301's don't "send" any user-agent anywhere. The 301 response contains the new URL of the requested resource. It is up to the user-agent (in this case Googlebot) to request that new URL, but it is under no obligation to do so. In the specific case of Googlebot, it may be that since Googlebot receives the new URL in the 301 response, it doesn't necessarily want to crawl the page immediately. Google can and will list a page even if it doesn't crawl the page, but just finds a link to it. The downside is that the page is listed with only its URL, no title, no description. Some of you may want to keep an eye out for this.
Another possibility is that Googlebot is "trusting" you temporarily - assuming that the page at the new URL is in fact the same as the page at the URL it requested. The 'bot can always put the URL on a list and come back to check it later.
If Googlebot - in its possibly-new incarnation - does what we used to call a deep-crawl, I suspect you will see it fetch the new URLs, not the old ones. Or it will fetch both, and then merge the listings to use the new URLs.

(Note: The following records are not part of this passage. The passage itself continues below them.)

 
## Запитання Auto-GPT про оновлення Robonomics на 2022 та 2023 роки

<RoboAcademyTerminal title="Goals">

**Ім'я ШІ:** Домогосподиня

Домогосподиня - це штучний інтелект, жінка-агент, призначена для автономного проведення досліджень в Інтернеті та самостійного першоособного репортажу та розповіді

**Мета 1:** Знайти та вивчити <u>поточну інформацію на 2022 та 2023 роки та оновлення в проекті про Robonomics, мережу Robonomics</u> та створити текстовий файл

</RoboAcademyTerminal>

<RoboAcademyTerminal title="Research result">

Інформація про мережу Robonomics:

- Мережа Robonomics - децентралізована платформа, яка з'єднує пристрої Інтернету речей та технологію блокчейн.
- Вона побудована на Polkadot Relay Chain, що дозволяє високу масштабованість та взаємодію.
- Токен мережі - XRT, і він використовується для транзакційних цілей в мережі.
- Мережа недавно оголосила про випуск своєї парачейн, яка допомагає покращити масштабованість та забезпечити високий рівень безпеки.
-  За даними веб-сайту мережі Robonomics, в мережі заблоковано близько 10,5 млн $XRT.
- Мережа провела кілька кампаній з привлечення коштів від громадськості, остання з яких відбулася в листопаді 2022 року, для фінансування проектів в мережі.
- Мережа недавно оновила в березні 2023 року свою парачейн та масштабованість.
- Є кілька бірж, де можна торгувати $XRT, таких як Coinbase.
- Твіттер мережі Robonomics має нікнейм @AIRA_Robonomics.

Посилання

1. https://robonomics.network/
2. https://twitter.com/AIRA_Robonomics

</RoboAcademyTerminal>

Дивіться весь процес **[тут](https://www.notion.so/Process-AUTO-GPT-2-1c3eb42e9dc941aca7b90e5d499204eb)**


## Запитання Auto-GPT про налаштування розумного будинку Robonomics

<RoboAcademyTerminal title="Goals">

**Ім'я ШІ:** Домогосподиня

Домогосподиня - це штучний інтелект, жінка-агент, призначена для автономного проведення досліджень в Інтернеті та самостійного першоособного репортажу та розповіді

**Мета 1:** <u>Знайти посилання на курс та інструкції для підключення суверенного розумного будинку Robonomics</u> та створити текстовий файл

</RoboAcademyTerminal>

I am still watching the signs (and WebmasterWorld posts) that deepbot and freshbot have merged, with no personal conclusions, yet.
I sure hope Google-things settle down soon...
Best,
Jim
Anyway, I'm just hoping it will take care of itself after some time. I doubt they'd just start ignoring a valid HTTP response.
From my experience with DeepFreshBot I tend to disagree.
DeepFreshBot currently does not fetch the URL given in 'Location:' of a 301 redirect header. It simply deletes the previously listed page. It even deletes URLs without a try to fetch them, after it recognized that a server is redirected to another. It seems that's checked by fetching both versions of robots.txt and index page (www and non-www) a few times simultaneously.
If a complete site, where most or all pages were indexed (by DeepBot) under domain.com, gets redirected from domain.com to www.domain.com, all domain.com URLs will disappear and DeepFreshBot does not fetch the pages from www.domain.com. Since the old bot disappeared, I've seen this strange behaviour on a couple of servers. May be it puts the target adress on a list, but unfortunately it's not the crawl schedule :(
Pages on the redirect target get only crawled and indexed when good links point to them, but Googlebot does not follow internal links on this pages. Submissions don't help, the www.domain.com-URLs of dumped interior pages (previously ranked PR3 - PR4) submitted 6 weeks ago weren't fetched yet.
I'm not sure whether that's a bug or just a delay. Probably it's a not yet ready feature.